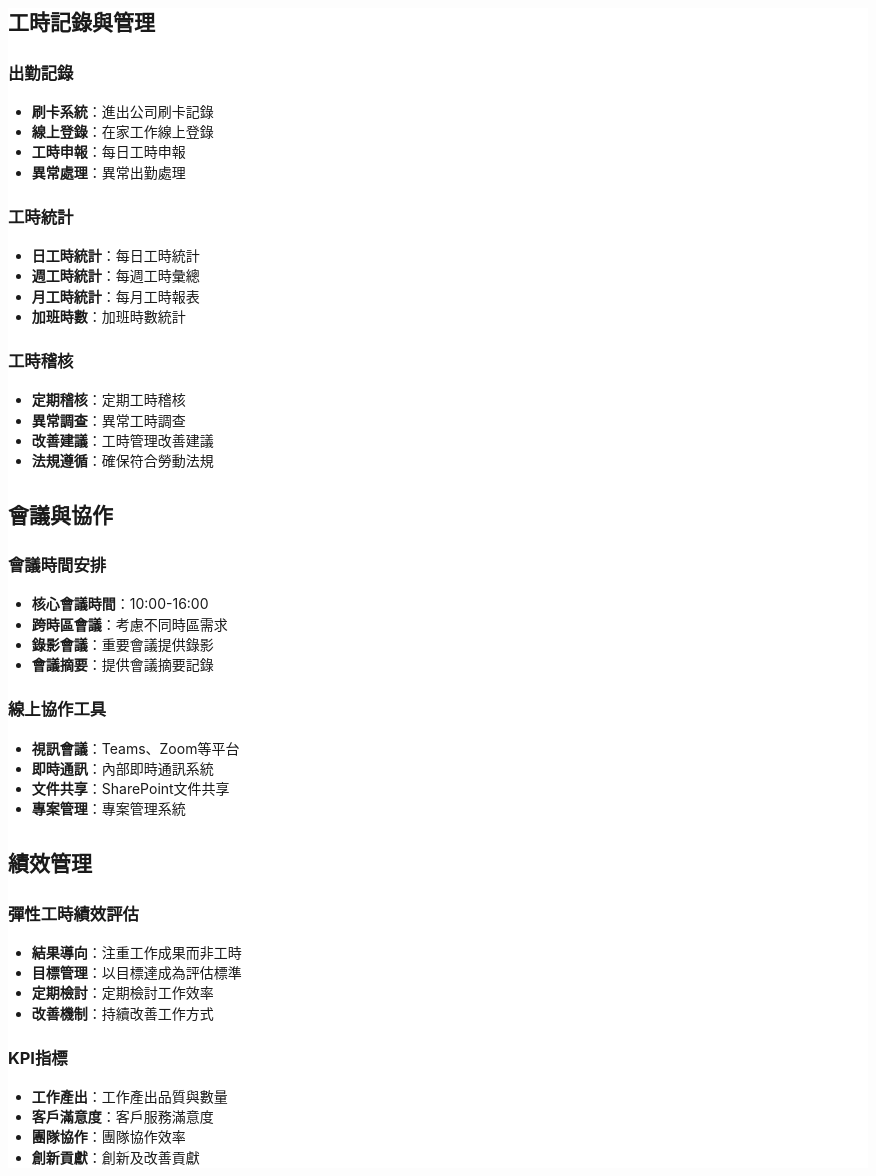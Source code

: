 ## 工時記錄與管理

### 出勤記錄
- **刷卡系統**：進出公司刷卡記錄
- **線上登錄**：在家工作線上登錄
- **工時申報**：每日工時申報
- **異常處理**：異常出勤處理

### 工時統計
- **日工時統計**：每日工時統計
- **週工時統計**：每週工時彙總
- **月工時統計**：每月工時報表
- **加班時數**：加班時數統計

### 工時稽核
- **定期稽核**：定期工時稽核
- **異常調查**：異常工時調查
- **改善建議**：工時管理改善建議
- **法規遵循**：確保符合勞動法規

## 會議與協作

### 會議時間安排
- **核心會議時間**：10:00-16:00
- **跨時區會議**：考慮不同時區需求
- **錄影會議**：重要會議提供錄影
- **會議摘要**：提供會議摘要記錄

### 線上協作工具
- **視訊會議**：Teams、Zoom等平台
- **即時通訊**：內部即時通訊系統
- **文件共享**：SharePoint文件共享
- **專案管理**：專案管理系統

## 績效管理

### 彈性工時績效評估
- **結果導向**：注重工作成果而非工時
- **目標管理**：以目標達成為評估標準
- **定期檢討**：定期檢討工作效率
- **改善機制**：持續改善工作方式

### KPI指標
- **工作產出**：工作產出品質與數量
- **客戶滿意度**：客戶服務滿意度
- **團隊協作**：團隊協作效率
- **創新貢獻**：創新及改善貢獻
--
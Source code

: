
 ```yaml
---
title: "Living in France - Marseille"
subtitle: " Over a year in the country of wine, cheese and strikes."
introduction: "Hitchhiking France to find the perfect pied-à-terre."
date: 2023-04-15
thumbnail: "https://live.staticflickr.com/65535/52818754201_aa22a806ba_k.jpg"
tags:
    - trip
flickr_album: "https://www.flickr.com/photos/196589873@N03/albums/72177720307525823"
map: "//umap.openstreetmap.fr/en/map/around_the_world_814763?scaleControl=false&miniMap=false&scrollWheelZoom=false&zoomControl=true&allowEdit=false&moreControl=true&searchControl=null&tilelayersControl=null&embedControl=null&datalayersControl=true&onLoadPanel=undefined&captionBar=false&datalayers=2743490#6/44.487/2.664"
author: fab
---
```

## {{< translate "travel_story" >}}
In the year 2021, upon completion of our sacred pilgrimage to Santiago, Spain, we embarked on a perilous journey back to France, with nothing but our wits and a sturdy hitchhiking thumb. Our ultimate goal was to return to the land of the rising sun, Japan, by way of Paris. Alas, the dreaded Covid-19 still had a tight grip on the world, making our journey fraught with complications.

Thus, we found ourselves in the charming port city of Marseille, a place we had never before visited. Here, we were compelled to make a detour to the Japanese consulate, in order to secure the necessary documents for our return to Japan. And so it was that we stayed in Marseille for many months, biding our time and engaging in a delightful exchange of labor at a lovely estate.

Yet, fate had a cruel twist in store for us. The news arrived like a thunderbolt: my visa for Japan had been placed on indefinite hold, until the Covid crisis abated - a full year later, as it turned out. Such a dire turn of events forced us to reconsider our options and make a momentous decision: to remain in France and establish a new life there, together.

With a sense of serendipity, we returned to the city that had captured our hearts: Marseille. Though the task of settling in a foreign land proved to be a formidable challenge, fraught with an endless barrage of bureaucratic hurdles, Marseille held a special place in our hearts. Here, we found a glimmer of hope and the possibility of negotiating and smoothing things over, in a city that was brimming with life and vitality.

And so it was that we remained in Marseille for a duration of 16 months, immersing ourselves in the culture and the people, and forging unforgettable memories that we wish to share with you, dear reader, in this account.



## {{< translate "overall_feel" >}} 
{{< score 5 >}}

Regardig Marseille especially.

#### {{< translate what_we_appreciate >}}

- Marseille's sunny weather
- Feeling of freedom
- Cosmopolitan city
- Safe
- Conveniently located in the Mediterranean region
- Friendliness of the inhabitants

• [Task item]: From the entries above, give again exactly the lines running from the line with "- **視訊會議**：Teams、Zoom等平台" to the line with "- **創新貢獻**：創新及改善貢獻"; include both of those lines.

• [Exercise result]:
- **視訊會議**：Teams、Zoom等平台
- **即時通訊**：內部即時通訊系統
- **文件共享**：SharePoint文件共享
- **專案管理**：專案管理系統

## 績效管理

### 彈性工時績效評估
- **結果導向**：注重工作成果而非工時
- **目標管理**：以目標達成為評估標準
- **定期檢討**：定期檢討工作效率
- **改善機制**：持續改善工作方式

### KPI指標
- **工作產出**：工作產出品質與數量
- **客戶滿意度**：客戶服務滿意度
- **團隊協作**：團隊協作效率
- **創新貢獻**：創新及改善貢獻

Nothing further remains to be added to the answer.